Abby verbrachte ebenfalls jede freie Minute mit ihrem Sohn. Egal ob am Tag oder in der Nacht. Manchmal setzte sie sich mit ihm in den Schaukelstuhl. Dann las- oder summte sie ihm was vor.

Oft stundenlang. Oder sie nahm ihn mit nach unten und liess ihn in ihren Armen ein Nickerchen machen, während sie sich eine Sendung im Fernsehen ansah. Aber die meiste Zeit waren ihre Augen nicht auf die Flimmerkiste gerichtet, sondern auf ihren Jungen.

Abigail blühte regelrecht auf, seit Benjamin geboren war. Sie dachte nicht mehr ständig an ihren Ehemann, der im Gefängnis sass. Oder an den Unfall von Angelique. Während sie früher oft Trost im Alkohol suchte, hatte sie mittlerweile überhaupt kein Verlangen mehr danach. Ihre Welt schien wieder ein Stückweit in Ordnung zu sein. Sie hatte eine neue Aufgabe. Nämlich dem Wesen in ihren Armen all ihre Liebe zu schenken, zu der sie fähig war.

Sie würde ihn nie wieder hergeben. Lieber würde sie sterben.

Ich war unentwegt dabei. Wobei ich immer darauf achtete, dass Benjamin nicht zu sehr von mir abgelenkt wurde und dass Abby nicht plötzlich anfing zu hinterfragen, was ihr Kleiner gelegentlich anstarrte und an brabbelte.

Auch Mark schaute fast täglich vorbei. Mir gefiel zwar nicht, dass er ständig hier rumhängte, aber anders als ich, schätze Abigail seine Anwesenheit und wenigstens machte er sich ab und zu nützlich, indem er Einkäufe besorgte, Rechnungen bezahlte oder Mutter und Sohn Gesellschaft leistete…

Mehr oder weniger…

Er wäre auch dazu bereit, ein paar fähige Kindermädchen einzustellen, aber Abigail meinte, sie käme schon allein zurecht. Und das tat sie. Ausserdem erhielt sie tatkräftige Unterstützung von Marife…

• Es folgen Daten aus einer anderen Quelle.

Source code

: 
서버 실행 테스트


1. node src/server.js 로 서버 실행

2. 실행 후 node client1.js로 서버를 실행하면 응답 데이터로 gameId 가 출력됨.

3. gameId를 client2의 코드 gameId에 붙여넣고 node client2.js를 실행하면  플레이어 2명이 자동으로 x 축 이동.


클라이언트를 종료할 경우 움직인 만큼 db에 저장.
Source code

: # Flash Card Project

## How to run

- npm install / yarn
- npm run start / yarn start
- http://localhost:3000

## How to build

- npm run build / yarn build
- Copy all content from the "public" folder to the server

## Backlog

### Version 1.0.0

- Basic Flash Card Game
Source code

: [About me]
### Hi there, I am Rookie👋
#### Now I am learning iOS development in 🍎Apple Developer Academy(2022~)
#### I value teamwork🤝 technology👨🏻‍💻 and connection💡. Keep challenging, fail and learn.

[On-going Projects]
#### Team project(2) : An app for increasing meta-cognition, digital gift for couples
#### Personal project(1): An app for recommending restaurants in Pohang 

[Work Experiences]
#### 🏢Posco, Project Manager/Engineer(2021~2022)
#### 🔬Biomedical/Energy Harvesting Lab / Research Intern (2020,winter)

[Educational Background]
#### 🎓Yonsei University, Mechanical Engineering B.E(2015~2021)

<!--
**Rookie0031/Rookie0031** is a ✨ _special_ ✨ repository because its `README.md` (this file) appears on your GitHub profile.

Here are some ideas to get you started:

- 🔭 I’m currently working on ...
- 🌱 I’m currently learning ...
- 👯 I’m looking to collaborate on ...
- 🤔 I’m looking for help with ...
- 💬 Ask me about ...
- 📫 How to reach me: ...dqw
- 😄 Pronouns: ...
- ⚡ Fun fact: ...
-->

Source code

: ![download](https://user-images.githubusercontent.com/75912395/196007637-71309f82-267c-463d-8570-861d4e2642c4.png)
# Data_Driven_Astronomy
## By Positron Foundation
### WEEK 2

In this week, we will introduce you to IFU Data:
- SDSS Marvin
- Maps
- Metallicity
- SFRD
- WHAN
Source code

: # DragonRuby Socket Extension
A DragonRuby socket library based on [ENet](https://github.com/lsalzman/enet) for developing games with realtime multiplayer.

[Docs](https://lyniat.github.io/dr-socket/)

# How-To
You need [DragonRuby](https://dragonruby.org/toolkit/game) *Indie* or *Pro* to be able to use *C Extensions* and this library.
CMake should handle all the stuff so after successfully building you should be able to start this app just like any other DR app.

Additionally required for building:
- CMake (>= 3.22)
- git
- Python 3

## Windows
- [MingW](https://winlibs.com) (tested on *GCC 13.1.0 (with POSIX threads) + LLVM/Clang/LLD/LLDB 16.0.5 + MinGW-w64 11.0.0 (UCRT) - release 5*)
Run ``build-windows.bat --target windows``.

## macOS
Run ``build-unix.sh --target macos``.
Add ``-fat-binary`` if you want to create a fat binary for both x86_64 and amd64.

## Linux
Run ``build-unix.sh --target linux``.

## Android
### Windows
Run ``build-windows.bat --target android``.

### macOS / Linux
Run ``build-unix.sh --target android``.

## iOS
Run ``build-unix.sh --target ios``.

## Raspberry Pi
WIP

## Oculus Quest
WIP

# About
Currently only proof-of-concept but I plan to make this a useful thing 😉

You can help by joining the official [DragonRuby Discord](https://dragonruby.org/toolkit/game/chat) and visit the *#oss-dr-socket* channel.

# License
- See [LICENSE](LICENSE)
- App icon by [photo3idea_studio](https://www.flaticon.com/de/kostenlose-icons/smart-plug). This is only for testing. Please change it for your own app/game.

die wahrlich ein Goldstück war.

Es war ein herrlicher, fast sommerähnlicher Herbsttag, als Abby ihren Sohn auf den Arm hob und mit ihm und einer Tasche das Haus verliess. Sie war schon ein paar Mal mit ihm draussen gewesen, wenn das Wetter es zugelassen hatte, jedoch nie weiter als ein paar Schritte.

Aber heute schien sie ein entfernteres Ziel im Sinn zu haben. Ich folgte ihr, und schon bald hatte ich eine Ahnung, wohin sie wollte.

«Sul Sul, Angelique», begrüsste sie mich, oder vielmehr die Hunderten von Vergissmeinnichts, die zu ihren Füssen ihre Blüten dem Himmel entgegenstreckten, um vor dem bevorstehenden langen Winter, die letzten warmen Sonnenstrahlen auszukosten. Abby hatte sich mit ihrem Kleinen auf die Bank gesetzt. Ich hielt mich etwas im Hintergrund auf, damit Benjamin mich nicht direkt in seinem Blickfeld hatte.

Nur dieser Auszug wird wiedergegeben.